Scientific discoveries have made things possible that were treated only as imagination in the past. The discovery of sea-routes brought people closer, the invention of aeroplane reduced the time for the journeys between different parts of the world, the invention of telegraph and telephone changed the way messages were shared. On the basic principles of navigation, aerodynamics and telecommunication, the humanity has moved from the Age of Cultivation to Age of Global Communication.

Not just that, humanity has also given up the instant submission to fate. In the Dark Age, Black Plague killed thousands of people in Europe. Venice, because of the lack of burial grounds, suffered the most. Instead of contemplating that the disease was spreading through the canals, they believed they were suffering the wrath of God and their loss was God’s will. In the modern age, humans do not readily submit to Faith when they encounter diseases. They investigate the disease, their causes and work on the vaccines and inoculation.

As students of Geology, a branch of science, we have gained some fundamental knowledge about the Earth and how it works during the four-year B.Sc. programme. We have learnt to observe the rocks and soils, to ask what they are and why they are there. We have familiarized ourselves with the Earth processes and the benefits and the problems they bring. We have studied about natural hazards and some ways to mitigate them. We can strive to learn more and publicize what we know. We can make the world a better place.

There is no doubt that the Earthquake of 2072 B.S. (2015) gave rise to a mass awareness about how that particular earthquake occurred.

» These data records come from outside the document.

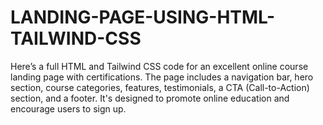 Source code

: # LANDING-PAGE-USING-HTML-TAILWIND-CSS
Here’s a full HTML and Tailwind CSS code for an excellent online course landing page with certifications. The page includes a navigation bar, hero section, course categories, features, testimonials, a CTA (Call-to-Action) section, and a footer. It's designed to promote online education and encourage users to sign up.
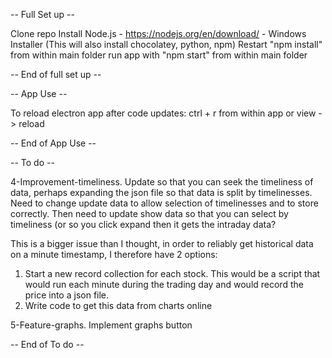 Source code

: -- Full Set up -- 

Clone repo
Install Node.js - https://nodejs.org/en/download/ - Windows Installer (This will also install chocolatey, python, npm)
Restart
"npm install" from within main folder
run app with "npm start" from within main folder

-- End of full set up --


-- App Use --

To reload electron app after code updates:
ctrl + r from within app or view -> reload

-- End of App Use --


-- To do --

4-Improvement-timeliness. Update so that you can seek the timeliness of data, perhaps expanding the 
json file so that data is split by timelinesses. Need to change update data to allow selection of timelinesses and to
store correctly. Then need to update show data so that you can select by timeliness (or so you click expand then it gets
the intraday data?

This is a bigger issue than I thought, in order to reliably get historical data on a minute timestamp, I therefore have
2 options:
1. Start a new record collection for each stock. This would be a script that would run each minute during the trading day
and would record the price into a json file.
2. Write code to get this data from charts online


5-Feature-graphs. Implement graphs button

-- End of To do --

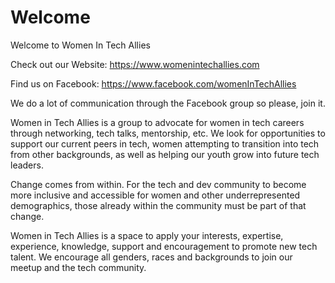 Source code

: # Welcome
Welcome to Women In Tech Allies

Check out our Website: https://www.womenintechallies.com 

Find us on Facebook: https://www.facebook.com/womenInTechAllies 

We do a lot of communication through the Facebook group so please, join it.

Women in Tech Allies is a group to advocate for women in tech careers through networking, tech talks, mentorship, etc. We look for opportunities to support our current peers in tech, women attempting to transition into tech from other backgrounds, as well as helping our youth grow into future tech leaders.

Change comes from within. For the tech and dev community to become more inclusive and accessible for women and other underrepresented demographics, those already within the community must be part of that change.

Women in Tech Allies is a space to apply your interests, expertise, experience, knowledge, support and encouragement to promote new tech talent. We encourage all genders, races and backgrounds to join our meetup and the tech community.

Some people used to say, with much politicisation, “There are two plates: Indian and Chinese. The Indian plate moves to the North to encroach the Chinese plate. Nepal is in middle. That was why the earthquake occurred.”

While I myself tried to remove politics whenever I could, there is a mass of people who believe the above statement to be true. They are right that Nepal lies in between two plates. But most of them are not aware what “plate” really is and that the Earth’s lithosphere is made of a number of plates. As a student of Geology, I feel that we have a lot to do to make the public aware of what the plates are and how they are formed.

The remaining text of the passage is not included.